National Technology Leadership Summits
National Technology Leadership Summit IX
TPCK in the Context of Digital Video
The concept of technological pedagogical content knowledge recognizes the central role of content and pedagogy in uses of educational technology. This Summit took on the task of fleshing out the TPCK organizational framework in the context of digital video. Rather using video merely for the transmission of information, Summit participants considered innovative ways video can be used to enhance student learning of discrete concepts in the school curriculum. The Summit also addressed related issues of policy and practice.
National Technology Leadership Summit VIII
Open Educational Content
Open content refers to shared content that extends permission
to others for modification, adaptation, and reuse. Thousands of
educational resources are freely available on the Web. Yet, one
of the chief barriers to using these resources is the difficulty
of locating appropriate resources that address specific instructional
objectives. Two NTLS working groups considered examples of Web
strategies that are currently working well, as well as issues
that need to be addressed.
Another Summit working group followed up on the recommendations
of the previous Summit by considering ways to faciliate effective
research on technology and its impact on student learning. A fourth
working group continued its work on legislative and community
advocacy for technology and teacher preparation.
National Technology Leadership Summit VII
Research, Evidence, and Advocacy
NTLS VII was held again in Washington, DC, and focused on developing
a proactive approach to establishing a research agenda in educational
technology. Participants worked in task forces to address the
Key research questions in the core content disciplines.

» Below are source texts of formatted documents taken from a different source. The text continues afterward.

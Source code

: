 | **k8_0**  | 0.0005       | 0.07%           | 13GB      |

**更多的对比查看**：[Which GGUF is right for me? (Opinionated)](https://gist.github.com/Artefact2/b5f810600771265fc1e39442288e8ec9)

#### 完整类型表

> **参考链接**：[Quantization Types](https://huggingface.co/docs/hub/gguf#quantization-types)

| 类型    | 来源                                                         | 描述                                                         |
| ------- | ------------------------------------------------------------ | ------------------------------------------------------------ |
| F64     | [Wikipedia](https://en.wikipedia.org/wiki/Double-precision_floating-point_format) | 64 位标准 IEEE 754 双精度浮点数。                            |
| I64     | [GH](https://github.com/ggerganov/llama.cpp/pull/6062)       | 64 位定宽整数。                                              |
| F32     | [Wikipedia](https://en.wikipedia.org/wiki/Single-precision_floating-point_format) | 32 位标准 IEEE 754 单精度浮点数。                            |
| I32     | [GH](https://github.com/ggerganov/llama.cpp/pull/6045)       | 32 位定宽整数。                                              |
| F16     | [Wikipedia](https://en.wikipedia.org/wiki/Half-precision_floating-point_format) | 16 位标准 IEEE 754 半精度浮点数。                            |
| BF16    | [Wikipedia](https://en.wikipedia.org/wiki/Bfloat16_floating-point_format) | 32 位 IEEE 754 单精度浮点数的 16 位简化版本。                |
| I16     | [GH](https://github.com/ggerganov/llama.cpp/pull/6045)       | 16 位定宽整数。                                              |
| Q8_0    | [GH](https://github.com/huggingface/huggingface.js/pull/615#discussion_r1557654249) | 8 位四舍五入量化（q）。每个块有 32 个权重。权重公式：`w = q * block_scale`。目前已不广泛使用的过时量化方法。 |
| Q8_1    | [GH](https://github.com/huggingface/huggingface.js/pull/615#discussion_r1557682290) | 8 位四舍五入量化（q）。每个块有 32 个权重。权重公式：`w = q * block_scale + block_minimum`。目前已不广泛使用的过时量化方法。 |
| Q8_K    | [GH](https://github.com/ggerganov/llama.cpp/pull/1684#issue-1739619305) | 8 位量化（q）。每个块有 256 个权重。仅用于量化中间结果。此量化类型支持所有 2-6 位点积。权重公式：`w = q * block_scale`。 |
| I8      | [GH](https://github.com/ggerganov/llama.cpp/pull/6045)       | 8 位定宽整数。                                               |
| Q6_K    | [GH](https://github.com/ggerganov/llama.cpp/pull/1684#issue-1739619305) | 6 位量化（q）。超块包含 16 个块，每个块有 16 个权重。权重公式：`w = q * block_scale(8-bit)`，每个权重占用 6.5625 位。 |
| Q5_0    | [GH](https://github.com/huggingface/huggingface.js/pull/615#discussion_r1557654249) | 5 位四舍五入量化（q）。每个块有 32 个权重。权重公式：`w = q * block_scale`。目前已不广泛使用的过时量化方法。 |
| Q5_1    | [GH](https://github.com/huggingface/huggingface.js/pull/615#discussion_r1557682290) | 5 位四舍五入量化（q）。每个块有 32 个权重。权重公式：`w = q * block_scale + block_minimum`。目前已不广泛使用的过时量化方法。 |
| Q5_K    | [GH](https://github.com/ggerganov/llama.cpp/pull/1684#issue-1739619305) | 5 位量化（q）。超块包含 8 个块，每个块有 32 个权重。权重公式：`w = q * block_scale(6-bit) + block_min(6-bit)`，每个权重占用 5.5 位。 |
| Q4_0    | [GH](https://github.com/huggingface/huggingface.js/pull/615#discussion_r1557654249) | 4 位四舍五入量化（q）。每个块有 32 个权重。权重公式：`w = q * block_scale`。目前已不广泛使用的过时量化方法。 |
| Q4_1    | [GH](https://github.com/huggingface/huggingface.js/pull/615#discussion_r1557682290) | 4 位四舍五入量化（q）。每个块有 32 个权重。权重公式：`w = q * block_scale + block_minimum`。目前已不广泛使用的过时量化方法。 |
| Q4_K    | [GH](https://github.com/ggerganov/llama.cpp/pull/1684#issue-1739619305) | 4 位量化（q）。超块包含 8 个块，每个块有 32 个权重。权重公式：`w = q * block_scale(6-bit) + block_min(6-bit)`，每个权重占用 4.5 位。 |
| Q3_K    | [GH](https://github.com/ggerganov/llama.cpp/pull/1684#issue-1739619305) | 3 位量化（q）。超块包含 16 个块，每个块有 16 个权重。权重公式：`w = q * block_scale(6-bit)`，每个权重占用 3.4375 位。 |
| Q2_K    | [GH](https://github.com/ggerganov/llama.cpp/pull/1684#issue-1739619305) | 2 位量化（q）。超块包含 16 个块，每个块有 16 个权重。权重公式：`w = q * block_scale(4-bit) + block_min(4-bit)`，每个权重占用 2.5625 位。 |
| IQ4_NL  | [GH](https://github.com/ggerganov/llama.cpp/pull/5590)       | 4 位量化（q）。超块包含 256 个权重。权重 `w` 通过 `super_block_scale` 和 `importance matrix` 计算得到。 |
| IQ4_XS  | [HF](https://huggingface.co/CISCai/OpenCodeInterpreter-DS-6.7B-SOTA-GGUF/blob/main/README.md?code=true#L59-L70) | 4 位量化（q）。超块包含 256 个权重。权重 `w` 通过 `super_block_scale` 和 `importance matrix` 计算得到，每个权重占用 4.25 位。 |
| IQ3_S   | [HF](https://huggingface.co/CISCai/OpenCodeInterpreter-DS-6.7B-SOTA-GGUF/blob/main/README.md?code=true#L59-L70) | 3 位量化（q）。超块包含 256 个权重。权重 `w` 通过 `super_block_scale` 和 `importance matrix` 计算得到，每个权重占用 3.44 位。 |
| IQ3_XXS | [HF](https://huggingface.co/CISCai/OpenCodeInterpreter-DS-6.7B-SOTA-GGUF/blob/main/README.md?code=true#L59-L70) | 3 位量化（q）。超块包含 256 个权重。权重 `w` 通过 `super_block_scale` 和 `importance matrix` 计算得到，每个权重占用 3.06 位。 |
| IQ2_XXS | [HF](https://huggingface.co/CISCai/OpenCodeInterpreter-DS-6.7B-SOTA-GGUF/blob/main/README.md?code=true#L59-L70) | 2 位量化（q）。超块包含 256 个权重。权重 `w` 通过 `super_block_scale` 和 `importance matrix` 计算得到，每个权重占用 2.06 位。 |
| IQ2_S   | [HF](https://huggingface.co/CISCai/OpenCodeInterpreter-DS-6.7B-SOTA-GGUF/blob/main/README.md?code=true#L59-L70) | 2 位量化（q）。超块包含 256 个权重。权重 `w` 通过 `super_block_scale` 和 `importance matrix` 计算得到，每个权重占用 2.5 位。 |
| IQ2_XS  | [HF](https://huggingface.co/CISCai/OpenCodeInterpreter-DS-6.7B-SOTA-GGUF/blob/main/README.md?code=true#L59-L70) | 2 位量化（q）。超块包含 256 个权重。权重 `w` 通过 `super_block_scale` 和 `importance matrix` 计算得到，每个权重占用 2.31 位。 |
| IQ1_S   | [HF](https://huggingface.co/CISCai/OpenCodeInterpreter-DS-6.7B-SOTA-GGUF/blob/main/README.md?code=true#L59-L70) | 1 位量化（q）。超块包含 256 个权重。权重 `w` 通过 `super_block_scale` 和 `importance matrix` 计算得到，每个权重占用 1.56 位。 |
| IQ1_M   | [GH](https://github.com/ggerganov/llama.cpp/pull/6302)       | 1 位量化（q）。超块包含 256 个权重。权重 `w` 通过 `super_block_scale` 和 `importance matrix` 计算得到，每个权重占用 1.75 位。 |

Acceptable evidence in educational technology research.
Legislative advocacy for teacher preparation programs and
National Technology Leadership Summit VI
Bridging the Last Mile
in NTLS VI (September 2004) met at the Library of Congress in
Washington, DC, to address strategies for increasing student access
to technology learning tools. Strategies discussed included
Whole class strategies, such as the use of computer projectors
to facilitate student inquiry in classrooms with Internet
One-to-one computing strategies, placing a handheld or portable
computer in the hands of every learner.
National Technology Leadership Summit V
Digital Images in the School Curriculum
NTLS V in October 2003 educational leaders met at the National
Gallery of Art in Washington, DC, to address the topic of digital
images in the school curriculum. Participants included leaders
from national teacher educator assocations, as well as representatives
from Canon USA, Olympus USA, Texas Instruments, Key Curriculum
Press, and the Software Information Industry Association. Recommendations
developed at the Summit are published in the May 2004 issue of
Learning and Leading With Technology, along with articles
identifying innovative uses of digital images in the content areas
of science, mathematics, social studies, and English.
National Technology Leadership Summit IV
Open Resources in Education
November 2002 a group of educational leaders met in Bermuda for
NTLS IV. The topic of open source software in education was selected
as the issue for consideration at NTLS IV. The two dozen leaders
participating in NTLS IV included presidents and representatives
from national teacher educator associations, editors of educational
technology journals, executives from the corporate world, and
directors of educational foundations. These leaders were asked
to consider how the benefits of open source software that have
already proven invaluable in higher education and business might
be extended to K-12 education. Proceedings of the Summit are published
Issues in Technology and Teacher Education.
National Technology Leadership Summit 2002
Grand Challenges: Preparing for the Technological Tipping Point
National Technology Leadership Summit was underwritten by the
U.S. Department of Education through a PT3 Catalyst grant. Representatives
from the Association for the Education of Teachers in Science,
the Association of Mathematics Teacher Educators, the College
and University Faculty Assembly of the National Council for the
Social Studies, the Conference on English Education within the
National Council of Teachers of English, the Society for Information
Technology and Teacher Education, and the International Society
for Technology in Education met in Charlottesville, Virginia,
in March 2002. The task force developed seven conclusions pertaining
to ubiquitous computing, which were published in the May 2002
issue of Learning and Leading With Technology.
National Technology Leadership Retreat II
The second National Technology Leadership Retreat (NTLR 2001)
was held in March 2001 in Orlando, Florida, to continue the dialog
between teacher educator associations and their related teacher
associations. Thirteen organizations were represented at this
retreat. In addition to various presidents, board members, and
executive directors of teacher educator and teacher associations,
participants included members of some associations' technology
committees and the content area editors of the CITE Journal. Participants
met in groups with colleagues from their content area to discuss
issues and questions surrounding technology use in teacher preparation.
They then collaborated with their teacher educator association
leaders to propose action plans for bringing technology to the
forefront as an issue in their organizations.
National Technology Leadership Retreat
The first National Technology Leadership Retreat was held in Reston,
Virginia, on September 29-30, 2000. The objectives of the leadership
retreats were: (1) review and discuss draft content area guidelines
for the preparation of science, mathematics, English and social
studies teachers that were developed by representatives from each
teacher education association; and (2) to secure informal input
and to plan formal mechanisms for feedback to extend and continue
the dialog initiated at the retreat.